Let’s review the situation. I have a scratched lens in a pair of glasses which are working very well for me. I can see perfectly clearly with the current prescription which is now just a little over a year old. State law prohibits Lenscrafters from replacing the lens. It is apparently ILLEGAL to replace a lens with a prescription older than 12 months.

Now, who benefits from a law of this type? Is it the consumer? No. Is it Lenscrafters? Not necessarily. They lost the opportunity to charge me for a replacement lens, though they may do better from me having to buy new glasses. But the biggest beneficiary is optometrists. Thanks to the law causing prescriptions to LEGALLY expire, I MUST go to an optometrist to solve my problem. Through legal (and therefore coercive) means, the optometrists have made themselves necessary gatekeepers to me resolving my personal vision issues even though I already have a prescription that works well.

Law is supposed to be made for the common good. But what we miss is that the government is an excellent instrument for profit seeking through regulation.

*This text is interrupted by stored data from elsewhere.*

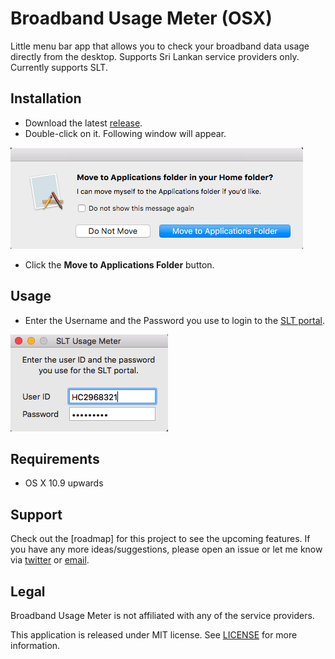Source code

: # Broadband Usage Meter (OSX)

Little menu bar app that allows you to check your broadband data usage directly from the desktop. Supports Sri Lankan service providers only. Currently supports SLT.

## Installation

- Download the latest [release]().
- Double-click on it. Following window will appear.

![Move to applications folder](https://raw.githubusercontent.com/Isuru-Nanayakkara/Broadband-Usage-Meter-OSX/master/screenshots/move_to_applications.png)

- Click the **Move to Applications Folder** button.

## Usage

- Enter the Username and the Password you use to login to the [SLT portal](https://www.internetvas.slt.lk/SLTVasPortal-war/login/login.jsp).

![Login credentials to SLT portal](https://raw.githubusercontent.com/Isuru-Nanayakkara/Broadband-Usage-Meter-OSX/master/screenshots/preferences_window.png)

## Requirements

- OS X 10.9 upwards

## Support

Check out the [roadmap] for this project to see the upcoming features. If you have any more ideas/suggestions, please open an issue or let me know via [twitter](https://twitter.com/IJNanayakkara) or [email](mailto:isuru.nan@gmail.com).

## Legal

Broadband Usage Meter is not affiliated with any of the service providers.

This application is released under MIT license. See [LICENSE](https://github.com/Isuru-Nanayakkara/Broadband-Usage-Meter-OSX/blob/master/LICENSE) for more information.

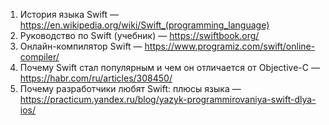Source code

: 1. История языка Swift — https://en.wikipedia.org/wiki/Swift_(programming_language)
2. Руководство по Swift (учебник) — https://swiftbook.org/
3. Онлайн-компилятор Swift — https://www.programiz.com/swift/online-compiler/
4. Почему Swift стал популярным и чем он отличается от Objective-C — https://habr.com/ru/articles/308450/
5. Почему разработчики любят Swift: плюсы языка — https://practicum.yandex.ru/blog/yazyk-programmirovaniya-swift-dlya-ios/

If you make the government too big and too important, a variety of interests will go to the government to find a way to make their money instead of making it through customer service, innovation, etc..

View all comments (4) |

MikeN| 12.21.10 @ 11:10AM

It used to be that LensCrafters would do the measurements in the store for free, they never said anything about a prescription. Is this a federal law?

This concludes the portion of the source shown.